I actually start with 2. To get them interested in programming, I appeal to everyone's inherent lazyness . I choose them a real problem, relevant to their field; I start from the raw data files then ask them to time me while I solve it "manually" (copy/paste + formulas in Excel) and then in R. Of course, I choose the problem so that programming is faster and possibly simpler than Excel: it requires merging data from different sources, cleaning it up, repeating simple operations, etc. The goal is to show how coding will save them time and convoluted/repetitive/dangerous operations; basically that it will allow them to be lazy. The timing/competition aspect keeps them interested (I stop often asking how I am doing on time, set time goals, etc.).
Also, I explain what I do while doing it but I leave out the details so that, initially, R looks kind of "magical". Several functions have this "magic" component: separate()

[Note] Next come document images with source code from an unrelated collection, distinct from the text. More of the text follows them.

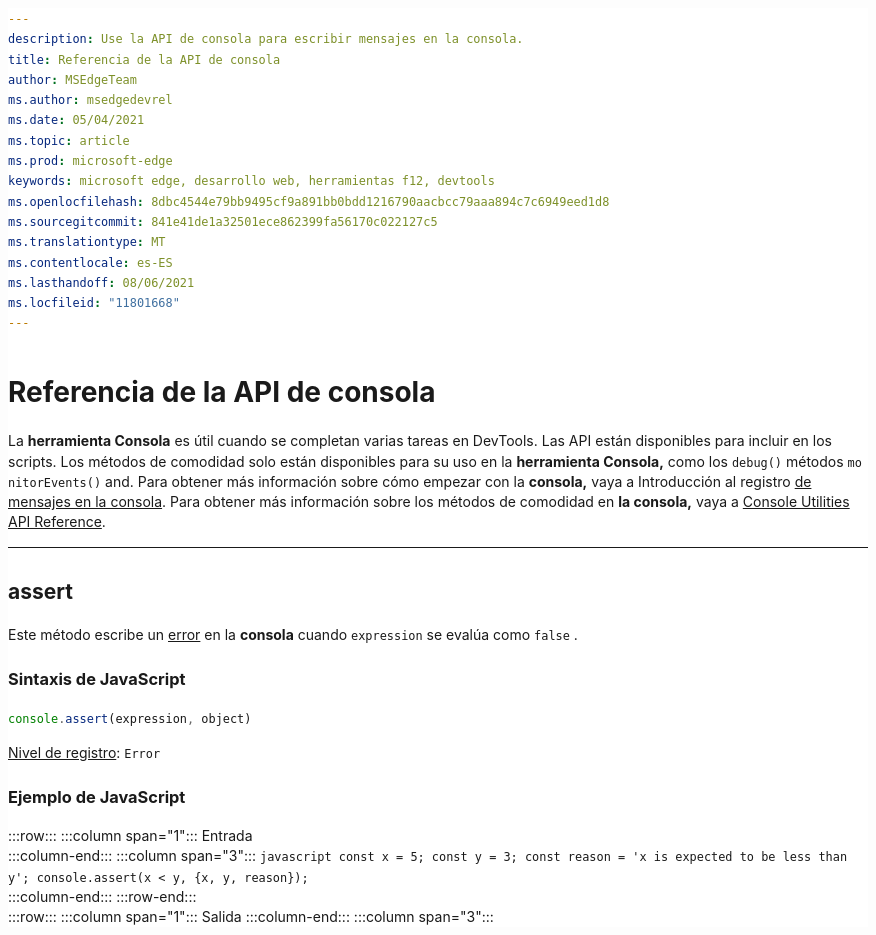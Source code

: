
 ```yaml
---
description: Use la API de consola para escribir mensajes en la consola.
title: Referencia de la API de consola
author: MSEdgeTeam
ms.author: msedgedevrel
ms.date: 05/04/2021
ms.topic: article
ms.prod: microsoft-edge
keywords: microsoft edge, desarrollo web, herramientas f12, devtools
ms.openlocfilehash: 8dbc4544e79bb9495cf9a891bb0bdd1216790aacbcc79aaa894c7c6949eed1d8
ms.sourcegitcommit: 841e41de1a32501ece862399fa56170c022127c5
ms.translationtype: MT
ms.contentlocale: es-ES
ms.lasthandoff: 08/06/2021
ms.locfileid: "11801668"
---
```


# <a name="console-api-reference"></a>Referencia de la API de consola  

La **herramienta Consola** es útil cuando se completan varias tareas en DevTools.  Las API están disponibles para incluir en los scripts. Los métodos de comodidad solo están disponibles para su uso en la **herramienta Consola,** como los `debug()` métodos `monitorEvents()` and.  Para obtener más información sobre cómo empezar con la **consola,** vaya a Introducción al registro [de mensajes en la consola][DevtoolsConsoleConsoleLog].  Para obtener más información sobre los métodos de comodidad en **la consola,** vaya a [Console Utilities API Reference][DevtoolConsoleUtilities].  

---  

## <a name="assert"></a>assert  

Este método escribe un [error](#error) en la **consola** cuando `expression` se evalúa como `false` .  

### <a name="javascript-syntax"></a>Sintaxis de JavaScript  

```javascript
console.assert(expression, object)
```

[Nivel de registro][DevtoolsConsoleReferencePersist]: `Error`  

### <a name="javascript-example"></a>Ejemplo de JavaScript  

:::row:::
   :::column span="1":::
      Entrada  
   :::column-end:::
   :::column span="3":::
      ```javascript
      const x = 5;
      const y = 3;
      const reason = 'x is expected to be less than y';
      console.assert(x < y, {x, y, reason});
      ```  
   :::column-end:::
:::row-end:::  
:::row:::
   :::column span="1":::
      Salida
   :::column-end:::
   :::column span="3":::

[DevtoolsConsoleConsoleLog]: ./console-log.md "Inicia sesión en la herramienta consola | Microsoft Docs"  
[DevtoolConsoleUtilities]: ./utilities.md "Referencia de api de utilidades de consola | Microsoft Docs"  
[DevtoolsConsoleReferenceClear]: ./reference.md#clear-the-console "Borrar la consola: referencia de consola | Microsoft Docs"  
[DevtoolsConsoleReferenceFilter]: ./reference.md#filter-by-log-level "Filtrar por nivel de registro: referencia de consola | Microsoft Docs"  
[DevtoolsConsoleReferencePersist]: ./reference.md#persist-messages-across-page-loads "Conservar mensajes entre cargas de página: referencia de consola | Microsoft Docs"  
[MicrosoftEdgeDevTools]: /microsoft-edge/devtools-guide-chromium "Introducción a las herramientas de desarrollador de Microsoft Edge (Chromium) | Microsoft Docs"  
[CCA4IL]: https://creativecommons.org/licenses/by/4.0  
[CCby4Image]: https://i.creativecommons.org/l/by/4.0/88x31.png  
[GoogleSitePolicies]: https://developers.google.com/terms/site-policies  
[KayceBasques]: https://developers.google.com/web/resources/contributors#kayce-basques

is simple but has a great wow factor, so do facets in ggplot (the final result is a facetted plot, so it ends with a bang); ***_join()
and group_by()
+ summarise()
are more difficult to grasp but since I have been doing the same thing manually in excel before, they can appreciate the automation; finally group_by()
+ filter()
where the condition depends on the data (e.g. extracting the first half of the data where the value of the median is different in every group) leaves them a bit bewildered but conscious of the power of the method. The goal here is to reach a point where (some) figure out: "we can learn how to do that in just a few hours of class? cool!". Of course I still insist on the fact that nothing is magical, just logical!
It can take 30 to 45 min in the first class but I find it worth it if it "hooks" some of them in. It took me a few years to find a good problem (something that most would want to solve but is not obvious) and refine it to be demonstrative (and in the meantime I've had to adjust from aggregate()
to ddply()
to group_by()
+ summarise()
).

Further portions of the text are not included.